[Saved entries]

——

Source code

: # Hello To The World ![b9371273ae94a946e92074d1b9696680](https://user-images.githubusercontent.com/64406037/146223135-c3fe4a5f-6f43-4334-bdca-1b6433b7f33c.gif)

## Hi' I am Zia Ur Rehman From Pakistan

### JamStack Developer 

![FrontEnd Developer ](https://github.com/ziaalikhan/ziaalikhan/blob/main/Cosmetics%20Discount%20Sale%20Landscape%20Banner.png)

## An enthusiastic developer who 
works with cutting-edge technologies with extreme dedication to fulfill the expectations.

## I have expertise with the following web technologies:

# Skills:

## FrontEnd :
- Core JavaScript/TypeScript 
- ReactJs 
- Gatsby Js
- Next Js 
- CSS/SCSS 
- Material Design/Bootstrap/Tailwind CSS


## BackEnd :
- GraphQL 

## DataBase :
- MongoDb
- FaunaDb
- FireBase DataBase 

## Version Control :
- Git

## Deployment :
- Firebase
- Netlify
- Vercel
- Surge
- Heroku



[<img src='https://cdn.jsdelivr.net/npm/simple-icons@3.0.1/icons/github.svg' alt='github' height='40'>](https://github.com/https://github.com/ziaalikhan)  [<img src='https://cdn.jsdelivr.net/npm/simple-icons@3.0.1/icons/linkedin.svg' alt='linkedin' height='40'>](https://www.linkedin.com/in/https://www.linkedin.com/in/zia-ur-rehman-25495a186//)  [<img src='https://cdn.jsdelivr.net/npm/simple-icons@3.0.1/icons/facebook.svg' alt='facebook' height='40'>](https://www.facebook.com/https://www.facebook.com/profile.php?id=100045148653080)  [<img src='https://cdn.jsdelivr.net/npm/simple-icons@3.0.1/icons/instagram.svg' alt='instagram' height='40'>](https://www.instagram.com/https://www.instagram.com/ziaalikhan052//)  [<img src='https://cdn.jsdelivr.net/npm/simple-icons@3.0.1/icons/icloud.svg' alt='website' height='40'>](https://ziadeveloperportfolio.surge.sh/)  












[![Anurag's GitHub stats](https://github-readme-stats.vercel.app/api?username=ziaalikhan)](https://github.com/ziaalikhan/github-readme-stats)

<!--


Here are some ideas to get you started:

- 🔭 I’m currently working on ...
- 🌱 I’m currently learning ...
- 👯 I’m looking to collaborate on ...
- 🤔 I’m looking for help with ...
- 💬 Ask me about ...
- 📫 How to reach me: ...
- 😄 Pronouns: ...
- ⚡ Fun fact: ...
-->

——

### Your assignment
Every entry is to be printed exactly as given.

### Response box
Source code

: # Hello To The World ![b9371273ae94a946e92074d1b9696680](https://user-images.githubusercontent.com/64406037/146223135-c3fe4a5f-6f43-4334-bdca-1b6433b7f33c.gif)

## Hi' I am Zia Ur Rehman From Pakistan

### JamStack Developer 

![FrontEnd Developer ](https://github.com/ziaalikhan/ziaalikhan/blob/main/Cosmetics%20Discount%20Sale%20Landscape%20Banner.png)

## An enthusiastic developer who 
works with cutting-edge technologies with extreme dedication to fulfill the expectations.

## I have expertise with the following web technologies:

# Skills:

## FrontEnd :
- Core JavaScript/TypeScript 
- ReactJs 
- Gatsby Js
- Next Js 
- CSS/SCSS 
- Material Design/Bootstrap/Tailwind CSS


## BackEnd :
- GraphQL 

## DataBase :
- MongoDb
- FaunaDb
- FireBase DataBase 

## Version Control :
- Git

## Deployment :
- Firebase
- Netlify
- Vercel
- Surge
- Heroku



[<img src='https://cdn.jsdelivr.net/npm/simple-icons@3.0.1/icons/github.svg' alt='github' height='40'>](https://github.com/https://github.com/ziaalikhan)  [<img src='https://cdn.jsdelivr.net/npm/simple-icons@3.0.1/icons/linkedin.svg' alt='linkedin' height='40'>](https://www.linkedin.com/in/https://www.linkedin.com/in/zia-ur-rehman-25495a186//)  [<img src='https://cdn.jsdelivr.net/npm/simple-icons@3.0.1/icons/facebook.svg' alt='facebook' height='40'>](https://www.facebook.com/https://www.facebook.com/profile.php?id=100045148653080)  [<img src='https://cdn.jsdelivr.net/npm/simple-icons@3.0.1/icons/instagram.svg' alt='instagram' height='40'>](https://www.instagram.com/https://www.instagram.com/ziaalikhan052//)  [<img src='https://cdn.jsdelivr.net/npm/simple-icons@3.0.1/icons/icloud.svg' alt='website' height='40'>](https://ziadeveloperportfolio.surge.sh/)  












[![Anurag's GitHub stats](https://github-readme-stats.vercel.app/api?username=ziaalikhan)](https://github.com/ziaalikhan/github-readme-stats)

<!--


Here are some ideas to get you started:

- 🔭 I’m currently working on ...
- 🌱 I’m currently learning ...
- 👯 I’m looking to collaborate on ...
- 🤔 I’m looking for help with ...
- 💬 Ask me about ...
- 📫 How to reach me: ...
- 😄 Pronouns: ...
- ⚡ Fun fact: ...
-->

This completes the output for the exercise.